Ive been a bit reluctent to put these up for a few reasons (such as there nowhere near comparison of the work up here and that its very contrivertial fluff wise (involving the validity of certain canon). Can i ask that any complaints with the fluff be taken up in the Fluff section (linky). Also, some of these sketches are copies of original work (they will be marked with a '*') that i have slightly copied and twisted.

Fighty Sister Superior-Aspiring Champion(*)









Shooty Sister Superior-Aspiring Champion(*)










Sister Repentia-Chosen or Possessed









Possible Lesser Deamon











Im working on more


----------



## juddski (Nov 3, 2008)

you've got nips showing :scare:..sorry ,i'm having a silly half hour....

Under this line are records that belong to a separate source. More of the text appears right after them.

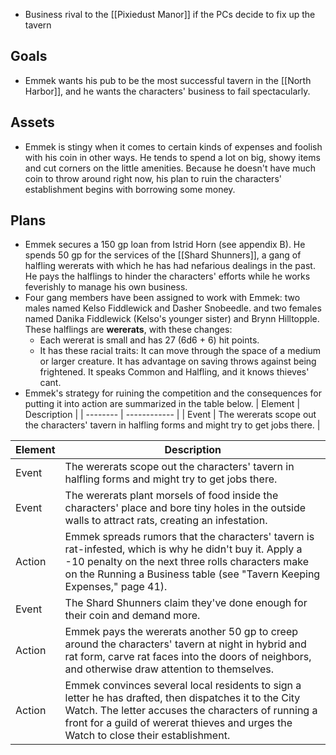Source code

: - Business rival to the [[Pixiedust Manor]] if the PCs decide to fix up the tavern
## Goals
- Emmek wants his pub to be the most successful tavern in the [[North Harbor]], and he wants the characters' business to fail spectacularly.
## Assets
- Emmek is stingy when it comes to certain kinds of expenses and foolish with his coin in other ways. He tends to spend a lot on big, showy items and cut corners on the little amenities. Because he doesn't have much coin to throw around right now, his plan to ruin the characters' establishment begins with borrowing some money.
## Plans
- Emmek secures a 150 gp loan from Istrid Horn (see appendix B). He spends 50 gp for the services of the [[Shard Shunners]], a gang of halfling wererats with which he has had nefarious dealings in the past. He pays the halflings to hinder the characters' efforts while he works feverishly to manage his own business.
- Four gang members have been assigned to work with Emmek: two males named Kelso Fiddlewick and Dasher Snobeedle. and two females named Danika Fiddlewick (Kelso's younger sister) and Brynn Hilltopple. These halflings are **wererats**, with these changes:
	- Each wererat is small and has 27 (6d6 + 6) hit points.
	- It has these racial traits: It can move through the space of a medium or larger creature. It has advantage on saving throws against being frightened. It speaks Common and Halfling, and it knows thieves' cant.
- Emmek's strategy for ruining the competition and the consequences for putting it into action are summarized in the table below.
| Element | Description |
| -------- | ------------ |
| Event | The wererats scope out the characters' tavern in halfling forms and might try to get jobs there. |

| Element | Description                                                                                                                                                                                                                                          |
| ------- | ---------------------------------------------------------------------------------------------------------------------------------------------------------------------------------------------------------------------------------------------------- |
| Event   | The wererats scope out the characters' tavern in halfling forms and might try to get jobs there.                                                                                                                                                     |
| Event   | The wererats plant morsels of food inside the characters' place and bore tiny holes in the outside walls to attract rats, creating an infestation.                                                                                                   |
| Action  | Emmek spreads rumors that the characters' tavern is rat-infested, which is why he didn't buy it. Apply a -10 penalty on the next three rolls characters make on the Running a Business table (see "Tavern Keeping Expenses," page 41).               |
| Event   | The Shard Shunners claim they've done enough for their coin and demand more.                                                                                                                                                                         |
| Action  | Emmek pays the wererats another 50 gp to creep around the characters' tavern at night in hybrid and rat form, carve rat faces into the doors of neighbors, and otherwise draw attention to themselves.                                               |
| Action  | Emmek convinces several local residents to sign a letter he has drafted, then dispatches it to the City Watch. The letter accuses the characters of running a front for a guild of wererat thieves and urges the Watch to close their establishment. |
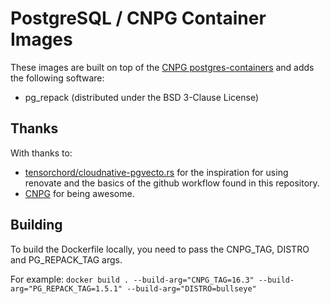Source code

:# PostgreSQL / CNPG Container Images

These images are built on top of the [CNPG postgres-containers](https://github.com/cloudnative-pg/postgres-containers)
and adds the following software:

- pg_repack (distributed under the BSD 3-Clause License)

## Thanks

With thanks to:

- [tensorchord/cloudnative-pgvecto.rs](https://github.com/tensorchord/cloudnative-pgvecto.rs)
  for the inspiration for using renovate and the basics of the github workflow found in
  this repository.
- [CNPG](https://github.com/cloudnative-pg) for being awesome.

## Building

To build the Dockerfile locally, you need to pass the CNPG_TAG, DISTRO and PG_REPACK_TAG args. 

For example:
`docker build . --build-arg="CNPG_TAG=16.3" --build-arg="PG_REPACK_TAG=1.5.1" --build-arg="DISTRO=bullseye"`
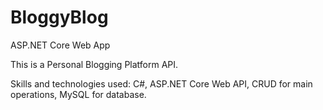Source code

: # BloggyBlog
ASP.NET Core Web App

This is a Personal Blogging Platform API. 

Skills and technologies used: C#, ASP.NET Core Web API, CRUD for main operations, MySQL for database.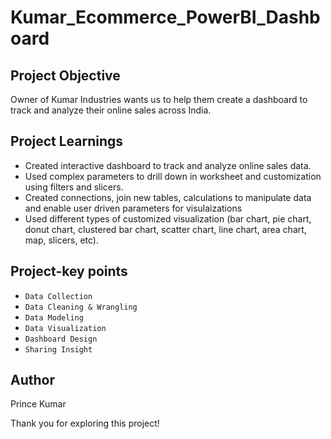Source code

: # Kumar_Ecommerce_PowerBI_Dashboard

## Project Objective
Owner of Kumar Industries wants us to help them create a dashboard to track and analyze their online sales across India.

## Project Learnings
  - Created interactive dashboard to track and analyze online sales data.
  - Used complex parameters to drill down in worksheet and customization using filters and slicers.
  - Created connections, join new tables, calculations to manipulate data and enable user driven parameters for visulaizations
  - Used different types of customized visualization (bar chart, pie chart, donut chart, clustered bar chart, scatter chart, line chart, area chart, map, slicers, etc).

## Project-key points
- `Data Collection`
- `Data Cleaning & Wrangling`
- `Data Modeling`
- `Data Visualization`
- `Dashboard Design`
- `Sharing Insight`

## Author
Prince Kumar

Thank you for exploring this project!

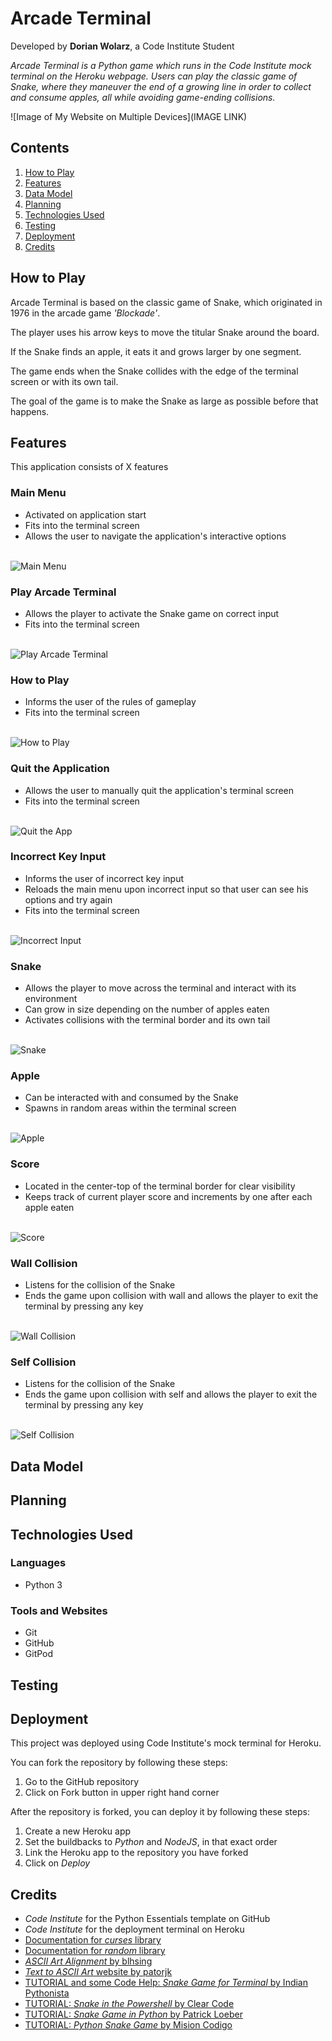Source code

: # Arcade Terminal
Developed by **Dorian Wolarz**, a Code Institute Student

*Arcade Terminal is a Python game which runs in the Code Institute mock terminal on the Heroku webpage. Users can play the classic game of Snake, where they maneuver the end of a growing line in order to collect and consume apples, all while avoiding game-ending collisions.*

![Image of My Website on Multiple Devices](IMAGE LINK)

## Contents
1. [How to Play](#how-to-play)
2. [Features](#features)
3. [Data Model](#data-model)
4. [Planning](#planning)
5. [Technologies Used](#technologies-used)
6. [Testing](#testing)
7. [Deployment](#deployment)
8. [Credits](#credits)

## How to Play

Arcade Terminal is based on the classic game of Snake, which originated in 1976 in the arcade game *'Blockade'*.

The player uses his arrow keys to move the titular Snake around the board.

If the Snake finds an apple, it eats it and grows larger by one segment.

The game ends when the Snake collides with the edge of the terminal screen or with its own tail.

The goal of the game is to make the Snake as large as possible before that happens.

## Features

This application consists of X features

### Main Menu
* Activated on application start
* Fits into the terminal screen
* Allows the user to navigate the application's interactive options
<br>
<img src="docs/features/f-mainmenu.png" alt="Main Menu" title="Main Menu Screen">

### Play Arcade Terminal
* Allows the player to activate the Snake game on correct input
* Fits into the terminal screen
<br>
<img src="docs/features/f-mm1.png" alt="Play Arcade Terminal" title="Play the Game Screen">

### How to Play
* Informs the user of the rules of gameplay
* Fits into the terminal screen
<br>
<img src="docs/features/f-mm2.png" alt="How to Play" title="How to Play Message">

### Quit the Application
* Allows the user to manually quit the application's terminal screen
* Fits into the terminal screen
<br>
<img src="docs/features/f-mm3.png" alt="Quit the App" title="Quit the App Message">

### Incorrect Key Input
* Informs the user of incorrect key input
* Reloads the main menu upon incorrect input so that user can see his options and try again
* Fits into the terminal screen
<br>
<img src="docs/features/f-mm4.png" alt="Incorrect Input" title="Incorrect Input Message">

### Snake
* Allows the player to move across the terminal and interact with its environment
* Can grow in size depending on the number of apples eaten
* Activates collisions with the terminal border and its own tail
<br>
<img src="docs/features/f-snake.png" alt="Snake" title="Snake">

### Apple
* Can be interacted with and consumed by the Snake
* Spawns in random areas within the terminal screen
<br>
<img src="docs/features/f-apple.png" alt="Apple" title="Apple">

### Score
* Located in the center-top of the terminal border for clear visibility
* Keeps track of current player score and increments by one after each apple eaten
<br>
<img src="docs/features/f-score.png" alt="Score" title="Score">

### Wall Collision
* Listens for the collision of the Snake
* Ends the game upon collision with wall and allows the player to exit the terminal by pressing any key
<br>
<img src="docs/features/f-go1.png" alt="Wall Collision" title="Wall Collision">

### Self Collision
* Listens for the collision of the Snake
* Ends the game upon collision with self and allows the player to exit the terminal by pressing any key
<br>
<img src="docs/features/f-go2.png" alt="Self Collision" title="Self Collision">

## Data Model

## Planning

## Technologies Used

### Languages

* Python 3

### Tools and Websites

* Git
* GitHub
* GitPod

## Testing

## Deployment

This project was deployed using Code Institute's mock terminal for Heroku.

You can fork the repository by following these steps:

1. Go to the GitHub repository
2. Click on Fork button in upper right hand corner

After the repository is forked, you can deploy it by following these steps:

1. Create a new Heroku app
2. Set the buildbacks to *Python* and *NodeJS*, in that exact order
3. Link the Heroku app to the repository you have forked
4. Click on *Deploy*

## Credits

* *Code Institute* for the Python Essentials template on GitHub
* *Code Institute* for the deployment terminal on Heroku
* [Documentation for *curses* library](https://docs.python.org/3/library/curses.html#module-curses)
* [Documentation for *random* library](https://www.w3schools.com/python/module_random.asp)
* [*ASCII Art Alignment* by blhsing](https://stackoverflow.com/questions/51606897/ascii-characters-text-align)
* [*Text to ASCII Art* website by patorjk](https://patorjk.com/software/taag/#p=display&h=2&v=2&f=Ogre&t=Arcade%20Terminal)
* [TUTORIAL and some Code Help: *Snake Game for Terminal* by Indian Pythonista](https://www.youtube.com/watch?v=BvbqI6eDh0c)
* [TUTORIAL: *Snake in the Powershell* by Clear Code](https://www.youtube.com/watch?v=lAIawk2IVIM)
* [TUTORIAL: *Snake Game in Python* by Patrick Loeber](https://www.youtube.com/watch?v=M_npdRYD4K0)
* [TUTORIAL: *Python Snake Game* by Mision Codigo](https://www.youtube.com/watch?v=_IKIkRMfZJA)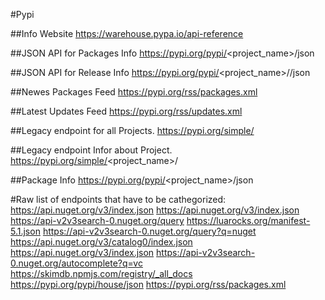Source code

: #Pypi

##Info Website
https://warehouse.pypa.io/api-reference

##JSON API for Packages Info
https://pypi.org/pypi/<project_name>/json

##JSON API for Release Info
https://pypi.org/pypi/<project_name>/<version>/json

##Newes Packages Feed
https://pypi.org/rss/packages.xml

##Latest Updates Feed
https://pypi.org/rss/updates.xml

##Legacy endpoint for all Projects. 
https://pypi.org/simple/

##Legacy endpoint Infor about Project. 
https://pypi.org/simple/<project_name>/

##Package Info
https://pypi.org/pypi/<project_name>/json


#Raw list of endpoints that have to be cathegorized:
https://api.nuget.org/v3/index.json
https://api.nuget.org/v3/index.json
https://api-v2v3search-0.nuget.org/query
https://luarocks.org/manifest-5.1.json
https://api-v2v3search-0.nuget.org/query?q=nuget
https://api.nuget.org/v3/catalog0/index.json
https://api.nuget.org/v3/index.json
https://api-v2v3search-0.nuget.org/autocomplete?q=vc
https://skimdb.npmjs.com/registry/_all_docs
https://pypi.org/pypi/house/json
https://pypi.org/rss/packages.xml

what really matters is that you enjoy what you do ,practice makes perfect ,your lines are a bit to stiff ,have you thought about maybe doing marines instead?..try and work to your streghts sort of thing?.. 

keep up the good work micklez


----------



## Micklez (Nov 22, 2008)

juddski said:


> you've got nips showing :scare:


so immature :laugh:



juddski said:


> what really matters is that you enjoy what you do ,practice makes perfect ,your lines are a bit to stiff ,have you thought about maybe doing marines instead?..try and work to your streghts sort of thing?..
> 
> keep up the good work micklez


cheers for the advice, might go back to marines, these were just some concept sketches for my new project. thx for the advice.


----------



## yanlou (Aug 17, 2008)

interesting start, as said above your line work is abit stiff, try doing lighter line work also try and be more fluid with your drawing, if you need to as an exercise try drawing very quick very sketch like circles, as it helps to loosen your hand making it easier to draw, usually works for me when im abit stiff, also as said pratice makes perfect.
i look foward to seeing more :grin:


----------